Keywords

1 Introduction

Punctuation insertion into the output of Automatic Speech Recognition (ASR) is a known problem in speech technology. The importance of having punctuations in automatically generated text – transcripts, indexing, closed captions, for metadata extraction etc. – has been outlined several times [1, 16], as punctuation helps both human readability, and also eventual subsequent processing with text based tools, which usually require the punctuation marks at the very first step of their operation: the tokenization. In dictation systems, punctuation marks can be explicitly dictated; however, in several other domains where ASR is used, this is not possible.

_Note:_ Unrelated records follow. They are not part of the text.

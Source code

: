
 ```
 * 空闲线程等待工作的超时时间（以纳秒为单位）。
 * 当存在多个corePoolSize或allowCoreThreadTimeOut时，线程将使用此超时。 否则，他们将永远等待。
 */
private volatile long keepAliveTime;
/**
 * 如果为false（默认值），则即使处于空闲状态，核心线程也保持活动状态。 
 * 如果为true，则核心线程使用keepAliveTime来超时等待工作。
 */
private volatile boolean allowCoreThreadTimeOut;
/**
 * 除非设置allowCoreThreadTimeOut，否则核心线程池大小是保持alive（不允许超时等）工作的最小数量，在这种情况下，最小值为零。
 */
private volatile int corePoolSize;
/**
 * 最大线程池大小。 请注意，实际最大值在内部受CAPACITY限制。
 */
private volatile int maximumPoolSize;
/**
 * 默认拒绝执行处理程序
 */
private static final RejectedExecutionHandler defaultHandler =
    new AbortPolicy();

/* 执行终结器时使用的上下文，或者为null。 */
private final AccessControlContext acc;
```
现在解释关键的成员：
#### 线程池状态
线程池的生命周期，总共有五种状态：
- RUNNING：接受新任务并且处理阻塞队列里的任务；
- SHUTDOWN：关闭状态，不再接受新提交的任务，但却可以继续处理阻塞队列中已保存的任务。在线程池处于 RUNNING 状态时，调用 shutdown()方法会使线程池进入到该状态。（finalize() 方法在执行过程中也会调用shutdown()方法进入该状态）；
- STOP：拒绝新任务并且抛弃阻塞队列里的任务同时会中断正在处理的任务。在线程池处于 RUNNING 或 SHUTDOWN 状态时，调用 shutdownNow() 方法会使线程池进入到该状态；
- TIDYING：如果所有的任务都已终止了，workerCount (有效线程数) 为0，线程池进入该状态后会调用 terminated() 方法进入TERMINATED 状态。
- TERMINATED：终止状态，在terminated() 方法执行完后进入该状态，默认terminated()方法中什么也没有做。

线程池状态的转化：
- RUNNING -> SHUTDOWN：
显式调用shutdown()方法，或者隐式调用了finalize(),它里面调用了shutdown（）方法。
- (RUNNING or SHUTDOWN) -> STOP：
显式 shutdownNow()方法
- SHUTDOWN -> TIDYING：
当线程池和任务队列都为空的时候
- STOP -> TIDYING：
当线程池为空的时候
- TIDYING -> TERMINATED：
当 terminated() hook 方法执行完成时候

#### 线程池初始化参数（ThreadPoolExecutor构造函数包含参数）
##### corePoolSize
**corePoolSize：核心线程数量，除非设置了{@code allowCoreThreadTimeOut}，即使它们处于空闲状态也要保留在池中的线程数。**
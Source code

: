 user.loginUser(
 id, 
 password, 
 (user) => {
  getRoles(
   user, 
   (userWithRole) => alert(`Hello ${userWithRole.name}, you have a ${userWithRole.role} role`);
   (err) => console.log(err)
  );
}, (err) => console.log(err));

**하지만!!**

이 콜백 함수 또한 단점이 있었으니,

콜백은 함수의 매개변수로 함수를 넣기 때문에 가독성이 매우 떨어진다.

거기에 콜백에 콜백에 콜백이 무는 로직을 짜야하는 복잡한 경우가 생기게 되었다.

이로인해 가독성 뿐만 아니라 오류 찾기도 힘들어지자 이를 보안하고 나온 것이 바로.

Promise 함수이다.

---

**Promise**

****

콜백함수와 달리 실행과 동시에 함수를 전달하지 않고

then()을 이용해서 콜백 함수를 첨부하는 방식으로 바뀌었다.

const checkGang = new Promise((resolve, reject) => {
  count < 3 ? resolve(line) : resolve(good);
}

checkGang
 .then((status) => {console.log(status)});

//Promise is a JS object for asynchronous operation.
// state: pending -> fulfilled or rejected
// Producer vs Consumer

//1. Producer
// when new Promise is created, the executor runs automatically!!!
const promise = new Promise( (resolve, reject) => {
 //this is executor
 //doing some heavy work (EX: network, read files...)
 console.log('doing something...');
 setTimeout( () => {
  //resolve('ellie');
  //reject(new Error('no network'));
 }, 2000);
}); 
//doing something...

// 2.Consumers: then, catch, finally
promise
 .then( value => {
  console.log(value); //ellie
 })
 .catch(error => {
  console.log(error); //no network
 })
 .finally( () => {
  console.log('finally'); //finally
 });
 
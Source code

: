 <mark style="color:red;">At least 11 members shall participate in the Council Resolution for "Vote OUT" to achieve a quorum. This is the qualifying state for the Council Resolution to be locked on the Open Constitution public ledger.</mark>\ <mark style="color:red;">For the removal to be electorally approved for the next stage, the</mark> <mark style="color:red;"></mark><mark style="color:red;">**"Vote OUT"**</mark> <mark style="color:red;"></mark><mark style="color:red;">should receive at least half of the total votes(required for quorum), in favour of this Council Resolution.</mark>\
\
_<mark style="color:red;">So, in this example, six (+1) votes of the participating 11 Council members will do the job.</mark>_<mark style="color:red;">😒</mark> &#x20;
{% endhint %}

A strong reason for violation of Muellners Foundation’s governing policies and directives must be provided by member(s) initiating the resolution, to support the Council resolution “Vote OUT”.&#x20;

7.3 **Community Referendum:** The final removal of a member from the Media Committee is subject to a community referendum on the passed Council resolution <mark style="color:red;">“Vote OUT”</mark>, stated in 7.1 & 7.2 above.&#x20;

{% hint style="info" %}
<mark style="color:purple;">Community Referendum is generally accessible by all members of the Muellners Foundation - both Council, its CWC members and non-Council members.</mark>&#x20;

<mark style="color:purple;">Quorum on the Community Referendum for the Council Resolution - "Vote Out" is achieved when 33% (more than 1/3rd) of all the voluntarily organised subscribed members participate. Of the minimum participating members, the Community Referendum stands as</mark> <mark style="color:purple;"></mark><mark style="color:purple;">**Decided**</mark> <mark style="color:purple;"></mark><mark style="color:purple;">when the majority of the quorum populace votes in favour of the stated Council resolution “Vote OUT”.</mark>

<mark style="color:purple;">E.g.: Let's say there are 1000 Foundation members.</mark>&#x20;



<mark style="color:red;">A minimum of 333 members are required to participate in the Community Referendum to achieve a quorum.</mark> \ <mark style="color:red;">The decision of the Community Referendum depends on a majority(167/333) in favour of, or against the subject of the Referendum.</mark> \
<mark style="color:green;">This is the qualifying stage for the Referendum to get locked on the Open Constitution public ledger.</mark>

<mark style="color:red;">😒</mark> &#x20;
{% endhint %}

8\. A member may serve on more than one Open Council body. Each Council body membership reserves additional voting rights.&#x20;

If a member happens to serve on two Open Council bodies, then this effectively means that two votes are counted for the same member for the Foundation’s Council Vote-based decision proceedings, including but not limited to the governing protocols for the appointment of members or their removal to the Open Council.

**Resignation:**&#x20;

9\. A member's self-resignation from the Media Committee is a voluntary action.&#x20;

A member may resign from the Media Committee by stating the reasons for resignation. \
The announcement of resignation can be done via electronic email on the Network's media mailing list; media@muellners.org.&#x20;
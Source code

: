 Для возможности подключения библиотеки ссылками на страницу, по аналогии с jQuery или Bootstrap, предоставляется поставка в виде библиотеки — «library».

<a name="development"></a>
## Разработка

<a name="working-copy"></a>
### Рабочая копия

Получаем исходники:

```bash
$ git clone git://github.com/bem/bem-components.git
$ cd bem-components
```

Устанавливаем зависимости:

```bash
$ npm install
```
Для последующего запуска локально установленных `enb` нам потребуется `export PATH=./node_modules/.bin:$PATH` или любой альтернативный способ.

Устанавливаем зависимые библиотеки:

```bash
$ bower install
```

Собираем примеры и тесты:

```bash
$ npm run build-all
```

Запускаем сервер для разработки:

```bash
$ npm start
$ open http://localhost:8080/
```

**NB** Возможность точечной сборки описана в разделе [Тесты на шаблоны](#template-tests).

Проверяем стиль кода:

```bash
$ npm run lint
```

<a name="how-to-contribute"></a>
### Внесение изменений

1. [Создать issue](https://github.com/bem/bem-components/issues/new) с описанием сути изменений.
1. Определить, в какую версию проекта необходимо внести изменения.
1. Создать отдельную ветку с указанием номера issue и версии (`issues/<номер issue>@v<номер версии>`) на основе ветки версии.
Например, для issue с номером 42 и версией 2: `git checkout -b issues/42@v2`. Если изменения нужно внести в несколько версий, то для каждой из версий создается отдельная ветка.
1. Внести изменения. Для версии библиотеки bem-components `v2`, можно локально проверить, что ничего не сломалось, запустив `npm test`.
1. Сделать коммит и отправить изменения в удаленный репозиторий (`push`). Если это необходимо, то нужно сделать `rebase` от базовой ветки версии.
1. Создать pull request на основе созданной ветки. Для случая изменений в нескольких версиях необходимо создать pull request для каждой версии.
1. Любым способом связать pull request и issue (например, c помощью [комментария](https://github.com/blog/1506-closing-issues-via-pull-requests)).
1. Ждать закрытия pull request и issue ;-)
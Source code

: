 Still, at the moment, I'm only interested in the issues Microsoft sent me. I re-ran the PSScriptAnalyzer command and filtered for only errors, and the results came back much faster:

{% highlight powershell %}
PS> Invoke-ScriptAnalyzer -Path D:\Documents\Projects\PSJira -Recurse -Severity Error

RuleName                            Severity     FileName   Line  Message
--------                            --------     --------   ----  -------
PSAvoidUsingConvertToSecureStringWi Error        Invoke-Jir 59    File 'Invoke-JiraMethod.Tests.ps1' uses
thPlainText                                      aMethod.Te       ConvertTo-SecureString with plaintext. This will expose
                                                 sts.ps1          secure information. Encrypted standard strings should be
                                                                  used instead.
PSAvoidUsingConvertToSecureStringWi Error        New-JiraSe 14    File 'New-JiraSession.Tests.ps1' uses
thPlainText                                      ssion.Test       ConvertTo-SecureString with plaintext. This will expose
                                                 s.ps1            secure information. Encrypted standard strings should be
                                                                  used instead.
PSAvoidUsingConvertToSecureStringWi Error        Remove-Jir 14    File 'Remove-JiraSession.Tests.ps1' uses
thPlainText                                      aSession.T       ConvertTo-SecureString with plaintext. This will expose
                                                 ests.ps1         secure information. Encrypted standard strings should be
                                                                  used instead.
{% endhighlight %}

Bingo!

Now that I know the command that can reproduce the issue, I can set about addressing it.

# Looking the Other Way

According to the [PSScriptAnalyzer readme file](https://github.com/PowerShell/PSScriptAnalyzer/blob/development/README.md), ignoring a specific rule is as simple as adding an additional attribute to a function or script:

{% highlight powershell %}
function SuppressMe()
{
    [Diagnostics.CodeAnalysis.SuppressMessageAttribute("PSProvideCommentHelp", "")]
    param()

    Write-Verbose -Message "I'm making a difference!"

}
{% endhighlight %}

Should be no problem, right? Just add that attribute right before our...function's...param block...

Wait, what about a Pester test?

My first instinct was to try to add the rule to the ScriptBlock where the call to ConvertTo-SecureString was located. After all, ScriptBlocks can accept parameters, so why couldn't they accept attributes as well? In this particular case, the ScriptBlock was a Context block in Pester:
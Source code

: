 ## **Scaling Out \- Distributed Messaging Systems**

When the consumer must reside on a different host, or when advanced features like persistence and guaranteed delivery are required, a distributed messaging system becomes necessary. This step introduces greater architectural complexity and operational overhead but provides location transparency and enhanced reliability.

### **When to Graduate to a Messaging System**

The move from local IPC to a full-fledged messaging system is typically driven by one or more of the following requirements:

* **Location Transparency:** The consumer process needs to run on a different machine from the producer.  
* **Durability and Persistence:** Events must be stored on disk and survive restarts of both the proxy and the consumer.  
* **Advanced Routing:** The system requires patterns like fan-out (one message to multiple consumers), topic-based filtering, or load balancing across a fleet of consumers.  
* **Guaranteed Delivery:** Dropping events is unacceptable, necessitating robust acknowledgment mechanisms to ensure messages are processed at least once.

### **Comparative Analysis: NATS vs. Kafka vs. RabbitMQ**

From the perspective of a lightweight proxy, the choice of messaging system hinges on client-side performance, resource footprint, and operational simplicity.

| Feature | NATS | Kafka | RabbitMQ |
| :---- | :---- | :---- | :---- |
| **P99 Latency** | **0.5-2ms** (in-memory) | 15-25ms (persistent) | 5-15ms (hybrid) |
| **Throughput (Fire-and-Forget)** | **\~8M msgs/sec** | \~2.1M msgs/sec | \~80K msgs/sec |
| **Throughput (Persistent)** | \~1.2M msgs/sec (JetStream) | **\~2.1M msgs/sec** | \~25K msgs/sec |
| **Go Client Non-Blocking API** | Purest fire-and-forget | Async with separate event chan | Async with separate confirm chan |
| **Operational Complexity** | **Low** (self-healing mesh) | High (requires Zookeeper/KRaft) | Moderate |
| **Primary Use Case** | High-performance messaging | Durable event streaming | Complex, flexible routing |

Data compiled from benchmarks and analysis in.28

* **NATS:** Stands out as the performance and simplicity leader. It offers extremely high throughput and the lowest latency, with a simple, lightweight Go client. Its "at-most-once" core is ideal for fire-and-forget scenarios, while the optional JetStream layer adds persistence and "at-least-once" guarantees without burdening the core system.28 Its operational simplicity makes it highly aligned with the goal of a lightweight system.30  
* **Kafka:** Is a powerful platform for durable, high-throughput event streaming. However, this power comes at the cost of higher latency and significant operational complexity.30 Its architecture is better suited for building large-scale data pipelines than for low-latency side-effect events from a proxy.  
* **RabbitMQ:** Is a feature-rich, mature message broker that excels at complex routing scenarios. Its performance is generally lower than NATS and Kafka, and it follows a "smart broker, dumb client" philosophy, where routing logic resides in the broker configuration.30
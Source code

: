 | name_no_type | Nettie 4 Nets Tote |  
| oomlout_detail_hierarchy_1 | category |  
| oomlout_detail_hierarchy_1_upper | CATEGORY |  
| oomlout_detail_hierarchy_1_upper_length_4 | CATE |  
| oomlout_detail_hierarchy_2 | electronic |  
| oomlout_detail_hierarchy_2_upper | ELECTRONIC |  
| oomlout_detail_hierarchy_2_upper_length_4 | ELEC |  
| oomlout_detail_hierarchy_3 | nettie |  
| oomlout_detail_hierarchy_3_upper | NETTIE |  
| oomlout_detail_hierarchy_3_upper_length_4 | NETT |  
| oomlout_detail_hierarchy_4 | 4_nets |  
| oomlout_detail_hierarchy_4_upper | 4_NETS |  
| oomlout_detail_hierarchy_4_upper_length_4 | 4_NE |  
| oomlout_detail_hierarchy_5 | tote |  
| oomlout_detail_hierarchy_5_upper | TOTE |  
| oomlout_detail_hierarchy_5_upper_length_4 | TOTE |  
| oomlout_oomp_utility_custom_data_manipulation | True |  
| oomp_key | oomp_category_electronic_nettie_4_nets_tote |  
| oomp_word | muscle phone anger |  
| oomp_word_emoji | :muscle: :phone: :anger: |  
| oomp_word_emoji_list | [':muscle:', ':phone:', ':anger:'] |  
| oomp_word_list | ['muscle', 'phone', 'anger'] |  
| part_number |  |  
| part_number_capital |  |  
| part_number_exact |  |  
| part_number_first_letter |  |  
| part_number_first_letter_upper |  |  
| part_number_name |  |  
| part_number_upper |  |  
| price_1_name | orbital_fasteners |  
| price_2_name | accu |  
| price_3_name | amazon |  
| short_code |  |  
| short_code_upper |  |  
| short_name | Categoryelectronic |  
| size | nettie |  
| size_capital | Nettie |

Two basic approaches can be distinguished for automatic punctuation, although they are often used in combination: prosody and text based approaches. In general prosody based approaches require less computation, less training data and hence can result in lightweight punctuation models. They are also more robust to ASR errors; recently proposed text based approaches on the other hand provide mostly more accurate punctuation, but are more sensitive to ASR errors and may introduce high latency due to the processing of a wide context, requiring extensive computations and also future context which directly results in high latency.

In this paper we focus on reducing this latency by still maintaining the accuracy provided by text based models. We demonstrate systems intended to be used for punctuation of closed-captioned data. ASR technology is widely used by television companies to produce closed captions especially for live programs [21], which require almost real-time processing with little latency.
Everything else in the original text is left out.